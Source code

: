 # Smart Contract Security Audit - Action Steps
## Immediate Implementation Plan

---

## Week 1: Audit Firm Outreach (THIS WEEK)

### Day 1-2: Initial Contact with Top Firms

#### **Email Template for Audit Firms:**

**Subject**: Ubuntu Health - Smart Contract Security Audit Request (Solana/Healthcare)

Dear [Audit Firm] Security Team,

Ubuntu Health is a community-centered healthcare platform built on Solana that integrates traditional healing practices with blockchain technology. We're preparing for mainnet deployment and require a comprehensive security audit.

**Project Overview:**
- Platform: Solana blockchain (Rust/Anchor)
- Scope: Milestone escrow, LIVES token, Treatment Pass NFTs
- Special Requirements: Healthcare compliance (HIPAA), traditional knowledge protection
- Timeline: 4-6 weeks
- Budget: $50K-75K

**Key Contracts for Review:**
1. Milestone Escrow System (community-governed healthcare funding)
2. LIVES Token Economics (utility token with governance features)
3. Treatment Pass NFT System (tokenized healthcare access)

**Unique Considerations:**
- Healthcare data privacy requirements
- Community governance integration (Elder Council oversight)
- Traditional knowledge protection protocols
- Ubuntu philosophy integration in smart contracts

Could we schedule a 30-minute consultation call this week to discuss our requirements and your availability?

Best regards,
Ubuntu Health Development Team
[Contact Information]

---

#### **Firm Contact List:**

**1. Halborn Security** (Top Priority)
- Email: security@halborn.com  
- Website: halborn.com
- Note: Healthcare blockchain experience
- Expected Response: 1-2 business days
***
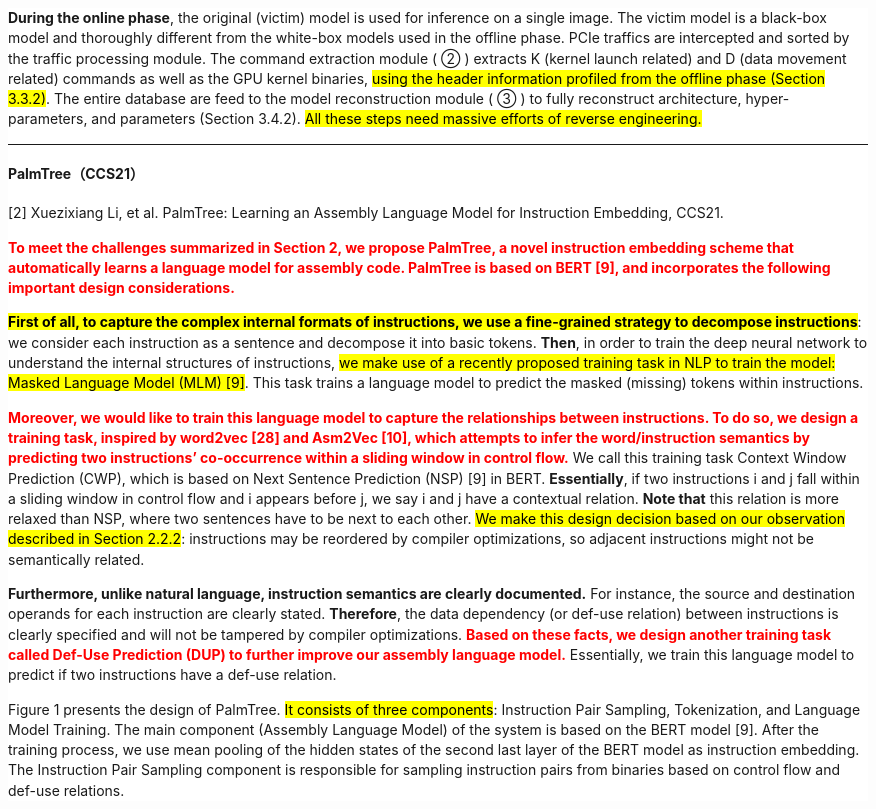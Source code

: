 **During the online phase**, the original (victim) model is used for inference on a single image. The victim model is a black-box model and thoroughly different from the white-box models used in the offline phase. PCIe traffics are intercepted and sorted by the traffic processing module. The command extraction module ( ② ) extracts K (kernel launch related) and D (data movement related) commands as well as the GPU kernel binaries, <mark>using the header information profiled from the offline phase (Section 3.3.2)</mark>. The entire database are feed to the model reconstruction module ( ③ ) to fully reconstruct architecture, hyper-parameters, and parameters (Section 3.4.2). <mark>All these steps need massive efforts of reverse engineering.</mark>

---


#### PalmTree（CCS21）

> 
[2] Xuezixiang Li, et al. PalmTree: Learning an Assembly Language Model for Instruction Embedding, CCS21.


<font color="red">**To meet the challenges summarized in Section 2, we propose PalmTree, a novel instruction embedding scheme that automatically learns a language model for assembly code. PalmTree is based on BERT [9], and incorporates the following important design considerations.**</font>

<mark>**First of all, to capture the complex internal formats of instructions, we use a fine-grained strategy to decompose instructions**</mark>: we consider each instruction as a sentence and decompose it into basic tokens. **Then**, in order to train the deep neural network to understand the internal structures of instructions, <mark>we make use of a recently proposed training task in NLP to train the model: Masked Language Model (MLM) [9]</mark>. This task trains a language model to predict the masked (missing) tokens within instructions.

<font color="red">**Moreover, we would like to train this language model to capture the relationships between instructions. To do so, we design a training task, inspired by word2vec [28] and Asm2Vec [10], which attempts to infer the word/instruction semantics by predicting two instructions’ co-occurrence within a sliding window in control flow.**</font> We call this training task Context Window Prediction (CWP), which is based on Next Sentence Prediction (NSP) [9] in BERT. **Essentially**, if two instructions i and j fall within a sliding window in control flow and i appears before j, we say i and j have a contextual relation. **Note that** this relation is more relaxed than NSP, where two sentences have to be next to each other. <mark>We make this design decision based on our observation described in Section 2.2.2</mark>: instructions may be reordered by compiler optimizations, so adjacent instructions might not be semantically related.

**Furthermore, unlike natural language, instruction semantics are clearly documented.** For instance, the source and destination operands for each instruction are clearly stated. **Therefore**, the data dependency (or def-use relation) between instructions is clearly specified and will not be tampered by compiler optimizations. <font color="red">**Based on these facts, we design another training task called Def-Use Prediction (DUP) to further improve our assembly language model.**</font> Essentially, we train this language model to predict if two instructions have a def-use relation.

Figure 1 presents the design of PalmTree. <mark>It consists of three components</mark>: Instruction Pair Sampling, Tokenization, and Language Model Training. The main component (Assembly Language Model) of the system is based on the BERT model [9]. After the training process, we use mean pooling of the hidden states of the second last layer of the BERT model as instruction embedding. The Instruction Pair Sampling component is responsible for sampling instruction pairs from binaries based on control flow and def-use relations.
***
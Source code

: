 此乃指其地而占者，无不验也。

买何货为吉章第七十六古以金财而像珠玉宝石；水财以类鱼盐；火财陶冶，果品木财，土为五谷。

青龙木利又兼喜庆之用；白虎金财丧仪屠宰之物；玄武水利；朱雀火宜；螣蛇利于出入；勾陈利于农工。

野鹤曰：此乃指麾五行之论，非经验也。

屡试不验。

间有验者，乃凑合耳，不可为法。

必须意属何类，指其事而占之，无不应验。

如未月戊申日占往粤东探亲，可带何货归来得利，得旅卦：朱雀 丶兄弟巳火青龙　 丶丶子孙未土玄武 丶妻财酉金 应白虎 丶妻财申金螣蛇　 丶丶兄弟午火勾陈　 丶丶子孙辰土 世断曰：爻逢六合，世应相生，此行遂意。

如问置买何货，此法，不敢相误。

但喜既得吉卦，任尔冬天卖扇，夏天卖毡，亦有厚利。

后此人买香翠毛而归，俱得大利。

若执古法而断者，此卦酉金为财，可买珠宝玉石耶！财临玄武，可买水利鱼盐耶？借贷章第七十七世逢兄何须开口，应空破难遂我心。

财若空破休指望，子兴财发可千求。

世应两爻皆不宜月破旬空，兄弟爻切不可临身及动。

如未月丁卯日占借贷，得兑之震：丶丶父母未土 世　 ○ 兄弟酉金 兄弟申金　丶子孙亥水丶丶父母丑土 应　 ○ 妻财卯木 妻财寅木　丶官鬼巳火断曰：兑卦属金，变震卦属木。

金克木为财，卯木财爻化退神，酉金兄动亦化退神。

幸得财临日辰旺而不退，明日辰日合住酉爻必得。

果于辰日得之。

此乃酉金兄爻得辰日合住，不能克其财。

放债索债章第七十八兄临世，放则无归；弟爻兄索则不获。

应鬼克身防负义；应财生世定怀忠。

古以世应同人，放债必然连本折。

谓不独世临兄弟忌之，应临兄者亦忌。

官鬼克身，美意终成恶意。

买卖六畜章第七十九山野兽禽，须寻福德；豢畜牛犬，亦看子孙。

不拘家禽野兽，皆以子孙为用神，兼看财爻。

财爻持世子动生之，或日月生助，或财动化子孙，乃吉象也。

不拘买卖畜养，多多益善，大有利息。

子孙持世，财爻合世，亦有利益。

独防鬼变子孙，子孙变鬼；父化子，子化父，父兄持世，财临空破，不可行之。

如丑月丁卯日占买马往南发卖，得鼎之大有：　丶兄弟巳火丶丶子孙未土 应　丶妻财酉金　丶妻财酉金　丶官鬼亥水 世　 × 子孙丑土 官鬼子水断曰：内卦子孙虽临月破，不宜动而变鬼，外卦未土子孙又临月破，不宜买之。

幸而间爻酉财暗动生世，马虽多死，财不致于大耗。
***
Taking the lines above, repeat exactly those from the line that contains "- Scope: Milestone" through the line that contains "- Healthcare data privacy requirements", and both of those lines as well. Include nothing else.

- Scope: Milestone escrow, LIVES token, Treatment Pass NFTs
- Special Requirements: Healthcare compliance (HIPAA), traditional knowledge protection
- Timeline: 4-6 weeks
- Budget: $50K-75K

**Key Contracts for Review:**
1. Milestone Escrow System (community-governed healthcare funding)
2. LIVES Token Economics (utility token with governance features)
3. Treatment Pass NFT System (tokenized healthcare access)

**Unique Considerations:**
- Healthcare data privacy requirements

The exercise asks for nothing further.